» DATA SUPPLIED:
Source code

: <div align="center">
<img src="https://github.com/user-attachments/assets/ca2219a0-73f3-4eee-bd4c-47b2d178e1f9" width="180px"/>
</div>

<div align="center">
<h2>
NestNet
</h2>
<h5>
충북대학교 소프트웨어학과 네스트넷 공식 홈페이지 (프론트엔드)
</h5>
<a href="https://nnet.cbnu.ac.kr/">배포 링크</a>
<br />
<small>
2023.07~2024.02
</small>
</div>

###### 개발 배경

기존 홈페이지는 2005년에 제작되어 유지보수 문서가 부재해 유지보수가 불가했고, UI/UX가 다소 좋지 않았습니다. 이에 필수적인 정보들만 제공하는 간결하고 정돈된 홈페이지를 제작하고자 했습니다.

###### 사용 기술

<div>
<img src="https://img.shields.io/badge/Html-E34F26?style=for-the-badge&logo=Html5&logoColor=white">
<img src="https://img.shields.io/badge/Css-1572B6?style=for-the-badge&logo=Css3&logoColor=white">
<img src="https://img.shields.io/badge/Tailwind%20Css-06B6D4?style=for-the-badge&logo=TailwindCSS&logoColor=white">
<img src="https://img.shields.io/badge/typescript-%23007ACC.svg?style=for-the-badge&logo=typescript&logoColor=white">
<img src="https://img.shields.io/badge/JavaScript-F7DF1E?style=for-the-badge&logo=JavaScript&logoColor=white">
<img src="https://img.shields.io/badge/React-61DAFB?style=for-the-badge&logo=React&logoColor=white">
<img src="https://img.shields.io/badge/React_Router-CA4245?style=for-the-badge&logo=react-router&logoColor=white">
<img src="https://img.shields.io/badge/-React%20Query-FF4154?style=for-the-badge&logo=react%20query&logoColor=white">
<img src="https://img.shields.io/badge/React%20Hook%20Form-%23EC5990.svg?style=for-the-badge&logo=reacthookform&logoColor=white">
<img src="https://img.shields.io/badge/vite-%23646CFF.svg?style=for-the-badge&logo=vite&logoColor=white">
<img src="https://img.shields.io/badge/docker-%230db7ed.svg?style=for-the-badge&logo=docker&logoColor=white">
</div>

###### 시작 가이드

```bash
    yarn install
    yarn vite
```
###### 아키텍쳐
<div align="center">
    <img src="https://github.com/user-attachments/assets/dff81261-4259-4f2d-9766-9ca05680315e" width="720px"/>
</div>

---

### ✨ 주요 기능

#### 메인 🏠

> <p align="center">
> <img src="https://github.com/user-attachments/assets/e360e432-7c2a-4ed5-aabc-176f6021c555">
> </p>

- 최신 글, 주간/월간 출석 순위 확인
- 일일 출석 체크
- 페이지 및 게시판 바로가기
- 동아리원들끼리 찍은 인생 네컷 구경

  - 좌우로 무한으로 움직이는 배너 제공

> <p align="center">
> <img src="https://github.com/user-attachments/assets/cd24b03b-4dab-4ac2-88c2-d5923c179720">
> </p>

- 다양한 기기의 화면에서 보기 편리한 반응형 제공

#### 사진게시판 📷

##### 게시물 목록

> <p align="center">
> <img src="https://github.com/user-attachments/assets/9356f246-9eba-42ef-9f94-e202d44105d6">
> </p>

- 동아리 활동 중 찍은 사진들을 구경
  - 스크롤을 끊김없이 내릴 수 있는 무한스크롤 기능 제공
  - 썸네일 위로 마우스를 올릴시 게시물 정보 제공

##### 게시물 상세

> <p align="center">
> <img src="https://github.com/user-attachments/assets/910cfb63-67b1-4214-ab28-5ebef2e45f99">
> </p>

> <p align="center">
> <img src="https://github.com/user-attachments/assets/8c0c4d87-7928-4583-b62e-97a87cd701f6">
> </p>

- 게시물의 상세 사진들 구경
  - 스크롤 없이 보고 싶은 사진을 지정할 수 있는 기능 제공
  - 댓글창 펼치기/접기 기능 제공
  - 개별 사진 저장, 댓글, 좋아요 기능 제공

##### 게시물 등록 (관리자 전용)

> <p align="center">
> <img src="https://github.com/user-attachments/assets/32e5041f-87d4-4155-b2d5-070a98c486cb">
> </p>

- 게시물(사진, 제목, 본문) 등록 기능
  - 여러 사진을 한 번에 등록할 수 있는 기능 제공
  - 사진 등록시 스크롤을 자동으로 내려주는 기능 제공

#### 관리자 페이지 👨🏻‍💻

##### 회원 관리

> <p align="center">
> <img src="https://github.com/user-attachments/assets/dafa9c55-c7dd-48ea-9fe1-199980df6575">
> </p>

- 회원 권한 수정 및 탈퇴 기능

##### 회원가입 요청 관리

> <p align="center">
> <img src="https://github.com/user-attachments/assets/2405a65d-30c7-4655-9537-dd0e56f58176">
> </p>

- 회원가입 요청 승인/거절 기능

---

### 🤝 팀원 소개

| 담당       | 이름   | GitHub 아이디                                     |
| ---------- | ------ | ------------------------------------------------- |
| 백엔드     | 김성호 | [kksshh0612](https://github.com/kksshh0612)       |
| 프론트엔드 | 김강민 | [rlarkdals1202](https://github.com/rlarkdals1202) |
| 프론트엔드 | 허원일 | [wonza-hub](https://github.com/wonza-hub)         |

» WHAT TO PRODUCE:
Every line of the material that includes the word "스크롤을" needs to be copied.

» TASK OUTPUT:
  - 스크롤을 끊김없이 내릴 수 있는 무한스크롤 기능 제공
  - 사진 등록시 스크롤을 자동으로 내려주는 기능 제공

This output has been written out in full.